Restate verbatim the span of lines below between the line with "- Create playlist UI components" and the line with "- **Iterative Development**: Breaking", including those two lines, and only that span.
:::
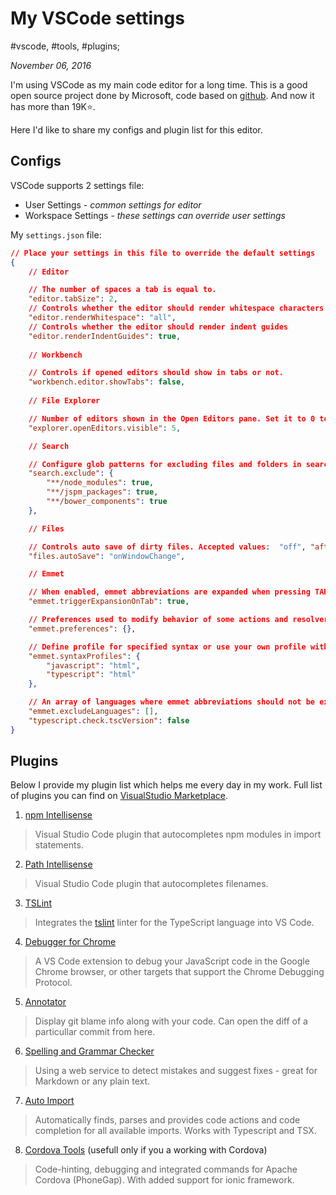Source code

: # My VSCode settings

#vscode, #tools, #plugins;

_November 06, 2016_

I'm using VSCode as my main code editor for a long time. 
This is a good open source project done by Microsoft, code based on [github](https://github.com/Microsoft/vscode).
And now it has more than 19K⭐️. 

Here I'd like to share my configs and plugin list for this editor.

## Configs

VSCode supports 2 settings file: 

* User Settings - _common settings for editor_
* Workspace Settings - _these settings can override user settings_

My ```settings.json``` file:

```json
// Place your settings in this file to override the default settings
{
    // Editor

    // The number of spaces a tab is equal to.
    "editor.tabSize": 2,
    // Controls whether the editor should render whitespace characters
    "editor.renderWhitespace": "all",
    // Controls whether the editor should render indent guides
    "editor.renderIndentGuides": true,
    
    // Workbench

    // Controls if opened editors should show in tabs or not.
    "workbench.editor.showTabs": false,
    
    // File Explorer

    // Number of editors shown in the Open Editors pane. Set it to 0 to hide the pane.
    "explorer.openEditors.visible": 5,

    // Search

    // Configure glob patterns for excluding files and folders in searches. Inherits all glob patterns from the files.exclude setting.
    "search.exclude": {
        "**/node_modules": true,
        "**/jspm_packages": true,
        "**/bower_components": true
    },

    // Files

    // Controls auto save of dirty files. Accepted values:  "off", "afterDelay", "onFocusChange" (editor loses focus), "onWindowChange" (window loses focus). If set to "afterDelay", you can configure the delay in "files.autoSaveDelay".
    "files.autoSave": "onWindowChange",

    // Emmet

    // When enabled, emmet abbreviations are expanded when pressing TAB.
    "emmet.triggerExpansionOnTab": true,

    // Preferences used to modify behavior of some actions and resolvers of Emmet.
    "emmet.preferences": {},

    // Define profile for specified syntax or use your own profile with specific rules.
    "emmet.syntaxProfiles": {
        "javascript": "html",
        "typescript": "html"
    },

    // An array of languages where emmet abbreviations should not be expanded.
    "emmet.excludeLanguages": [],
    "typescript.check.tscVersion": false
}
```

## Plugins

Below I provide my plugin list which helps me every day in my work. 
Full list of plugins you can find on [VisualStudio Marketplace](https://marketplace.visualstudio.com/).

1. [npm Intellisense](https://marketplace.visualstudio.com/items?itemName=christian-kohler.npm-intellisense)

> Visual Studio Code plugin that autocompletes npm modules in import statements.

2. [Path Intellisense](https://marketplace.visualstudio.com/items?itemName=christian-kohler.path-intellisense)

> Visual Studio Code plugin that autocompletes filenames.

3. [TSLint](https://marketplace.visualstudio.com/items?itemName=eg2.tslint)

> Integrates the [tslint](https://github.com/palantir/tslint) linter for the TypeScript language into VS Code.

4. [Debugger for Chrome](https://marketplace.visualstudio.com/items?itemName=msjsdiag.debugger-for-chrome)

> A VS Code extension to debug your JavaScript code in the Google Chrome browser, or other targets that support the Chrome Debugging Protocol.

5. [Annotator](https://marketplace.visualstudio.com/items?itemName=ryu1kn.annotator)

> Display git blame info along with your code. Can open the diff of a particullar commit from here.

6. [Spelling and Grammar Checker](https://marketplace.visualstudio.com/items?itemName=seanmcbreen.Spell)

> Using a web service to detect mistakes and suggest fixes - great for Markdown or any plain text.

7. [Auto Import](https://marketplace.visualstudio.com/items?itemName=steoates.autoimport)

> Automatically finds, parses and provides code actions and code completion for all available imports. Works with Typescript and TSX.

8. [Cordova Tools](https://marketplace.visualstudio.com/items?itemName=vsmobile.cordova-tools) (usefull only if you a working with Cordova)

> Code-hinting, debugging and integrated commands for Apache Cordova (PhoneGap). With added support for ionic framework.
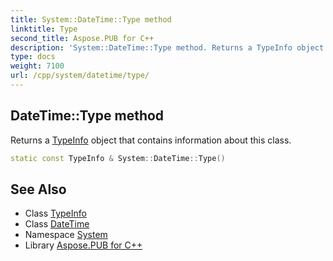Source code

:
 ```yaml
---
title: System::DateTime::Type method
linktitle: Type
second_title: Aspose.PUB for C++
description: 'System::DateTime::Type method. Returns a TypeInfo object that contains information about this class in C++.'
type: docs
weight: 7100
url: /cpp/system/datetime/type/
---
```

## DateTime::Type method


Returns a [TypeInfo](../../typeinfo/) object that contains information about this class.

```cpp
static const TypeInfo & System::DateTime::Type()
```

## See Also

* Class [TypeInfo](../../typeinfo/)
* Class [DateTime](../)
* Namespace [System](../../)
* Library [Aspose.PUB for C++](../../../)

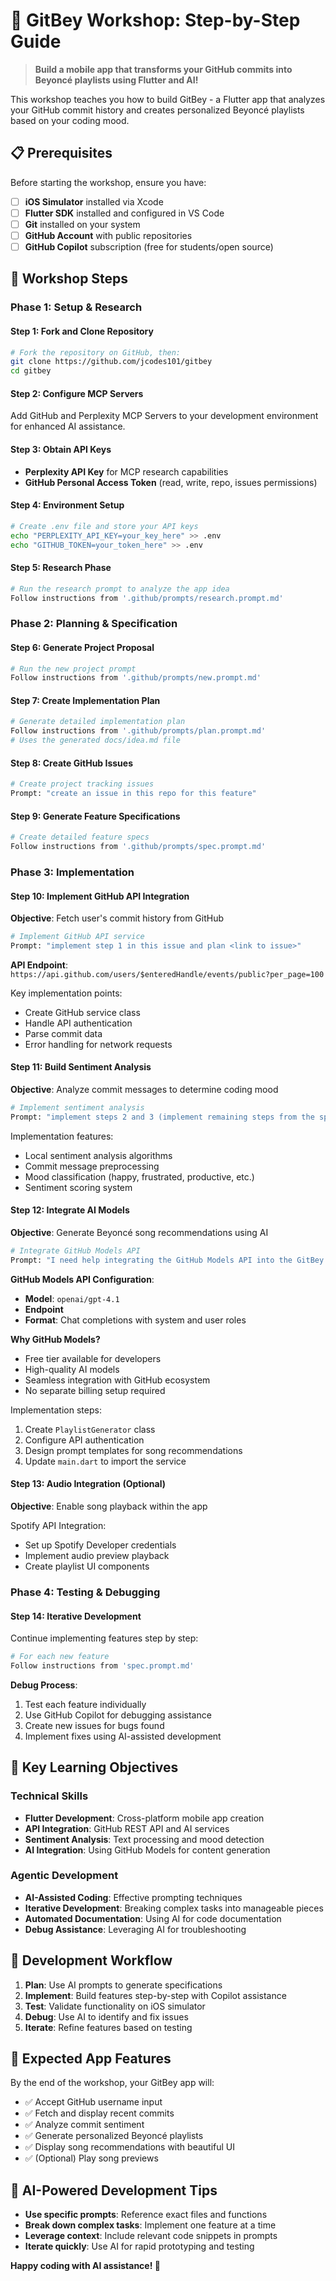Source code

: # 🎵 GitBey Workshop: Step-by-Step Guide

> **Build a mobile app that transforms your GitHub commits into Beyoncé playlists using Flutter and AI!**

This workshop teaches you how to build GitBey - a Flutter app that analyzes your GitHub commit history and creates personalized Beyoncé playlists based on your coding mood.

## 📋 Prerequisites

Before starting the workshop, ensure you have:

- [ ] **iOS Simulator** installed via Xcode
- [ ] **Flutter SDK** installed and configured in VS Code
- [ ] **Git** installed on your system
- [ ] **GitHub Account** with public repositories
- [ ] **GitHub Copilot** subscription (free for students/open source)

## 🚀 Workshop Steps

### Phase 1: Setup & Research

#### Step 1: Fork and Clone Repository

```bash
# Fork the repository on GitHub, then:
git clone https://github.com/jcodes101/gitbey
cd gitbey
```

#### Step 2: Configure MCP Servers

Add GitHub and Perplexity MCP Servers to your development environment for enhanced AI assistance.

#### Step 3: Obtain API Keys

- **Perplexity API Key** for MCP research capabilities
- **GitHub Personal Access Token** (read, write, repo, issues permissions)

#### Step 4: Environment Setup

```bash
# Create .env file and store your API keys
echo "PERPLEXITY_API_KEY=your_key_here" >> .env
echo "GITHUB_TOKEN=your_token_here" >> .env
```

#### Step 5: Research Phase

```bash
# Run the research prompt to analyze the app idea
Follow instructions from '.github/prompts/research.prompt.md'
```

### Phase 2: Planning & Specification

#### Step 6: Generate Project Proposal

```bash
# Run the new project prompt
Follow instructions from '.github/prompts/new.prompt.md'
```

#### Step 7: Create Implementation Plan

```bash
# Generate detailed implementation plan
Follow instructions from '.github/prompts/plan.prompt.md'
# Uses the generated docs/idea.md file
```

#### Step 8: Create GitHub Issues

```bash
# Create project tracking issues
Prompt: "create an issue in this repo for this feature"
```

#### Step 9: Generate Feature Specifications

```bash
# Create detailed feature specs
Follow instructions from '.github/prompts/spec.prompt.md'
```

### Phase 3: Implementation

#### Step 10: Implement GitHub API Integration

**Objective**: Fetch user's commit history from GitHub

```bash
# Implement GitHub API service
Prompt: "implement step 1 in this issue and plan <link to issue>"
```

**API Endpoint**: `https://api.github.com/users/$enteredHandle/events/public?per_page=100`

Key implementation points:

- Create GitHub service class
- Handle API authentication
- Parse commit data
- Error handling for network requests

#### Step 11: Build Sentiment Analysis

**Objective**: Analyze commit messages to determine coding mood

```bash
# Implement sentiment analysis
Prompt: "implement steps 2 and 3 (implement remaining steps from the spec)"
```

Implementation features:

- Local sentiment analysis algorithms
- Commit message preprocessing
- Mood classification (happy, frustrated, productive, etc.)
- Sentiment scoring system

#### Step 12: Integrate AI Models

**Objective**: Generate Beyoncé song recommendations using AI

```bash
# Integrate GitHub Models API
Prompt: "I need help integrating the GitHub Models API into the GitBey Flutter app to generate personalized Beyoncé song playlists based on GitHub commit sentiment analysis"
```

**GitHub Models API Configuration**:

- **Model**: `openai/gpt-4.1`
- **Endpoint**
- **Format**: Chat completions with system and user roles

**Why GitHub Models?**

- Free tier available for developers
- High-quality AI models
- Seamless integration with GitHub ecosystem
- No separate billing setup required

Implementation steps:

1. Create `PlaylistGenerator` class
2. Configure API authentication
3. Design prompt templates for song recommendations
4. Update `main.dart` to import the service

#### Step 13: Audio Integration (Optional)

**Objective**: Enable song playback within the app

Spotify API Integration:

- Set up Spotify Developer credentials
- Implement audio preview playback
- Create playlist UI components

### Phase 4: Testing & Debugging

#### Step 14: Iterative Development

Continue implementing features step by step:

```bash
# For each new feature
Follow instructions from 'spec.prompt.md'
```

**Debug Process**:

1. Test each feature individually
2. Use GitHub Copilot for debugging assistance
3. Create new issues for bugs found
4. Implement fixes using AI-assisted development

## 🎯 Key Learning Objectives

### Technical Skills

- **Flutter Development**: Cross-platform mobile app creation
- **API Integration**: GitHub REST API and AI services
- **Sentiment Analysis**: Text processing and mood detection
- **AI Integration**: Using GitHub Models for content generation

### Agentic Development

- **AI-Assisted Coding**: Effective prompting techniques
- **Iterative Development**: Breaking complex tasks into manageable pieces
- **Automated Documentation**: Using AI for code documentation
- **Debug Assistance**: Leveraging AI for troubleshooting

## 🔧 Development Workflow

1. **Plan**: Use AI prompts to generate specifications
2. **Implement**: Build features step-by-step with Copilot assistance
3. **Test**: Validate functionality on iOS simulator
4. **Debug**: Use AI to identify and fix issues
5. **Iterate**: Refine features based on testing

## 📱 Expected App Features

By the end of the workshop, your GitBey app will:

- ✅ Accept GitHub username input
- ✅ Fetch and display recent commits
- ✅ Analyze commit sentiment
- ✅ Generate personalized Beyoncé playlists
- ✅ Display song recommendations with beautiful UI
- ✅ (Optional) Play song previews

## 🤖 AI-Powered Development Tips

- **Use specific prompts**: Reference exact files and functions
- **Break down complex tasks**: Implement one feature at a time
- **Leverage context**: Include relevant code snippets in prompts
- **Iterate quickly**: Use AI for rapid prototyping and testing

**Happy coding with AI assistance! 🚀**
:::
**ANSWER BOX**
- Create playlist UI components

### Phase 4: Testing & Debugging

#### Step 14: Iterative Development

Continue implementing features step by step:

```bash
# For each new feature
Follow instructions from 'spec.prompt.md'
```

**Debug Process**:

1. Test each feature individually
2. Use GitHub Copilot for debugging assistance
3. Create new issues for bugs found
4. Implement fixes using AI-assisted development

## 🎯 Key Learning Objectives

### Technical Skills

- **Flutter Development**: Cross-platform mobile app creation
- **API Integration**: GitHub REST API and AI services
- **Sentiment Analysis**: Text processing and mood detection
- **AI Integration**: Using GitHub Models for content generation

### Agentic Development

- **AI-Assisted Coding**: Effective prompting techniques
- **Iterative Development**: Breaking complex tasks into manageable pieces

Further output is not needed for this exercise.